Oczekuje się, że w 2024 r. produkcja ropy w krajach spoza OPEC+, w tym w Stanach Zjednoczonych, wzrośnie o 2,5 miliona baryłek dziennie. To więcej niż prognozowany wzrost światowego popytu o 1,1 mln baryłek dziennie. Bloomberg o tym pisze.
► Subskrybuj kanał telegramu Ministerstwa Finansów: główne wiadomości finansowe
W odpowiedzi na to OPEC obiecuje redukcję produkcję o dalsze 0,4 mln baryłek dziennie. Handlowcy są jednak sceptyczni, czy te środki wystarczą, aby całkowicie wyeliminować nadwyżkę.

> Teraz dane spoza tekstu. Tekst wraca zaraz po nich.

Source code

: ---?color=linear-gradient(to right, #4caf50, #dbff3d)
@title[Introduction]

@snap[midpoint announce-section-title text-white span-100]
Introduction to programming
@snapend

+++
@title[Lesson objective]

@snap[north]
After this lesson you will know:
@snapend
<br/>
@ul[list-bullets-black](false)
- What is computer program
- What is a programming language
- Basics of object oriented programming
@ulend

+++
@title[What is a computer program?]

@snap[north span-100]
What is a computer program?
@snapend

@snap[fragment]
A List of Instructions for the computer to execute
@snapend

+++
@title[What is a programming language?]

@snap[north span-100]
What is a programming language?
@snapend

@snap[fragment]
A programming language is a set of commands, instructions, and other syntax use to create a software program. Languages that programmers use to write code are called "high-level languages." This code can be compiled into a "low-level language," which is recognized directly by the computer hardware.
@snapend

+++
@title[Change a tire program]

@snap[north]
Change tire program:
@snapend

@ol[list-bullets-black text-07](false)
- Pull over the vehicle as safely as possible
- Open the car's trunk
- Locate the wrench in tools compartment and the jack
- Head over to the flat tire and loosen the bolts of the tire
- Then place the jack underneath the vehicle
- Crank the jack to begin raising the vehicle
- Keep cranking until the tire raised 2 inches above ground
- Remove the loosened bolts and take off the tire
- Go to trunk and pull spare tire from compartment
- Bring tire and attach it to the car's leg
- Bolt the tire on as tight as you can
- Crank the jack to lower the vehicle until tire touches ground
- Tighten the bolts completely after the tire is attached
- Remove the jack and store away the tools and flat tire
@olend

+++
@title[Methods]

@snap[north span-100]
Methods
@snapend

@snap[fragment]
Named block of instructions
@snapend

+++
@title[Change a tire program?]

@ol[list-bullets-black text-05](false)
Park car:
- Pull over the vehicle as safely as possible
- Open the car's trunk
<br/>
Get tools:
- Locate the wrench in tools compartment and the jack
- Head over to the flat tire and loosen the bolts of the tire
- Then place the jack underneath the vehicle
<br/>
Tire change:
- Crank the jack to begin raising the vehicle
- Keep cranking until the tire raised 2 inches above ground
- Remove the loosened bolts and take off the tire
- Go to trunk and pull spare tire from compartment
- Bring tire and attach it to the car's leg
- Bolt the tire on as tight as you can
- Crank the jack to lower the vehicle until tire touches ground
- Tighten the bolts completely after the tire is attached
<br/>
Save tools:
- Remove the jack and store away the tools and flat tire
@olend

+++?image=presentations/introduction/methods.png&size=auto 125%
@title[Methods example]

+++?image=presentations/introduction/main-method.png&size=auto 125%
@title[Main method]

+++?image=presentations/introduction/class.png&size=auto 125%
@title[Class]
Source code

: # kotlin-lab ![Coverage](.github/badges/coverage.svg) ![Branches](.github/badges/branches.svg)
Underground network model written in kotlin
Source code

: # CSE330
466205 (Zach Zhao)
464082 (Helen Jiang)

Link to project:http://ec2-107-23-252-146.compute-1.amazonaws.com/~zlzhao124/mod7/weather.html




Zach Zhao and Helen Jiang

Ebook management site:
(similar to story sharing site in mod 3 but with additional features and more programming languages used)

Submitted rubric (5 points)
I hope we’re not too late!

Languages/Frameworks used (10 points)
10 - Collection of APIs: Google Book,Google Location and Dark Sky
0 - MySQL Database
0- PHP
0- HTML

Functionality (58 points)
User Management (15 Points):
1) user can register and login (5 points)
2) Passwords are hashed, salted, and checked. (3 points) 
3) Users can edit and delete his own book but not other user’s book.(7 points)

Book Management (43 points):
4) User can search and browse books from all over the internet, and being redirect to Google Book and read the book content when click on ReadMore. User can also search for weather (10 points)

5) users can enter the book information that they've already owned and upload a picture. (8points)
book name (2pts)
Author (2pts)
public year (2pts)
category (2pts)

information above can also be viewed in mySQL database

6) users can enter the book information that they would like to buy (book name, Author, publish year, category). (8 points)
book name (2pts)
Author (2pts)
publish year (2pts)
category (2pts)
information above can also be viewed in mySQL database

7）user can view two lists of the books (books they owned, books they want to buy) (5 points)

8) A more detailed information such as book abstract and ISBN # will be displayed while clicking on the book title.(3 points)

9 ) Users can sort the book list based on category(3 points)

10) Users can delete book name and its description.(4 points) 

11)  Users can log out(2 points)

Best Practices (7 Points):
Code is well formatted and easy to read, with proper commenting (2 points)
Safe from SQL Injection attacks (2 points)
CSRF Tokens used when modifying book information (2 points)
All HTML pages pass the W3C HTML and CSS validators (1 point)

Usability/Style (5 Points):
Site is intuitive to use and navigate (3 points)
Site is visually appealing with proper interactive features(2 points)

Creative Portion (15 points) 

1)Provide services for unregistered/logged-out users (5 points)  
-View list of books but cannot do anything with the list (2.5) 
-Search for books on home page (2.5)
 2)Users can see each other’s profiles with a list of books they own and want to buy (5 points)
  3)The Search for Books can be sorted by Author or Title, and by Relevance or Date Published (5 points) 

Ceny ropy naftowej już spadły do najniższego poziomu od lat. Jeśli tendencja do nadmiaru ropy się utrzyma, ceny mogą spaść jeszcze bardziej.
Spadek cen ropy będzie miał zarówno pozytywne, jak i negatywne konsekwencje. Z jednej strony może to prowadzić do niższych kosztów energii dla konsumentów i przedsiębiorstw. Może to jednak zaszkodzić producentom ropy, którzy mogą stracić zyski.
Ostateczny obraz będzie zależał od tego, jak szybko OPEC+ zdoła usunąć nadwyżkę ropy.